:: Problem details ::
The entries below should be output exactly as written.

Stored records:
---*---
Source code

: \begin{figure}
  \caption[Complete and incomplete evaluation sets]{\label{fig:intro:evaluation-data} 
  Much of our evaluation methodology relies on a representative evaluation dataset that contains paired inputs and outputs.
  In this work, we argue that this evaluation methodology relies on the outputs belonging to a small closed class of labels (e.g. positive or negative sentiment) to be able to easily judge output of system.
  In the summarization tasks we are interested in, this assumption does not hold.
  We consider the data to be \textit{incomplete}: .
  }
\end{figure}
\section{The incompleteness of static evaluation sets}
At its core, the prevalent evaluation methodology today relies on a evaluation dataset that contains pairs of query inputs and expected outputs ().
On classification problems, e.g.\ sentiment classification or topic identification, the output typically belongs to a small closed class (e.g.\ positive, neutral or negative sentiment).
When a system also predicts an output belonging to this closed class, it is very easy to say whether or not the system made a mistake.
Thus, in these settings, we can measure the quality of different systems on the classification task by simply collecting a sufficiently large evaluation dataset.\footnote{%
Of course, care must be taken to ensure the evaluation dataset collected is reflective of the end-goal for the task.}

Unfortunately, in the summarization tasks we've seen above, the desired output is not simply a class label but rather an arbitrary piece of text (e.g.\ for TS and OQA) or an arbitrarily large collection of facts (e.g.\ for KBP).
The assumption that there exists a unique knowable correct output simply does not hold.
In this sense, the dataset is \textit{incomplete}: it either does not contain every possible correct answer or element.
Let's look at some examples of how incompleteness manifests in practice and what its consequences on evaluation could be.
---*---
:: Exercise response ::
Source code

: \begin{figure}
  \caption[Complete and incomplete evaluation sets]{\label{fig:intro:evaluation-data} 
  Much of our evaluation methodology relies on a representative evaluation dataset that contains paired inputs and outputs.
  In this work, we argue that this evaluation methodology relies on the outputs belonging to a small closed class of labels (e.g. positive or negative sentiment) to be able to easily judge output of system.
  In the summarization tasks we are interested in, this assumption does not hold.
  We consider the data to be \textit{incomplete}: .
  }
\end{figure}
\section{The incompleteness of static evaluation sets}
At its core, the prevalent evaluation methodology today relies on a evaluation dataset that contains pairs of query inputs and expected outputs ().
On classification problems, e.g.\ sentiment classification or topic identification, the output typically belongs to a small closed class (e.g.\ positive, neutral or negative sentiment).
When a system also predicts an output belonging to this closed class, it is very easy to say whether or not the system made a mistake.
Thus, in these settings, we can measure the quality of different systems on the classification task by simply collecting a sufficiently large evaluation dataset.\footnote{%
Of course, care must be taken to ensure the evaluation dataset collected is reflective of the end-goal for the task.}

Unfortunately, in the summarization tasks we've seen above, the desired output is not simply a class label but rather an arbitrary piece of text (e.g.\ for TS and OQA) or an arbitrarily large collection of facts (e.g.\ for KBP).
The assumption that there exists a unique knowable correct output simply does not hold.
In this sense, the dataset is \textit{incomplete}: it either does not contain every possible correct answer or element.
Let's look at some examples of how incompleteness manifests in practice and what its consequences on evaluation could be.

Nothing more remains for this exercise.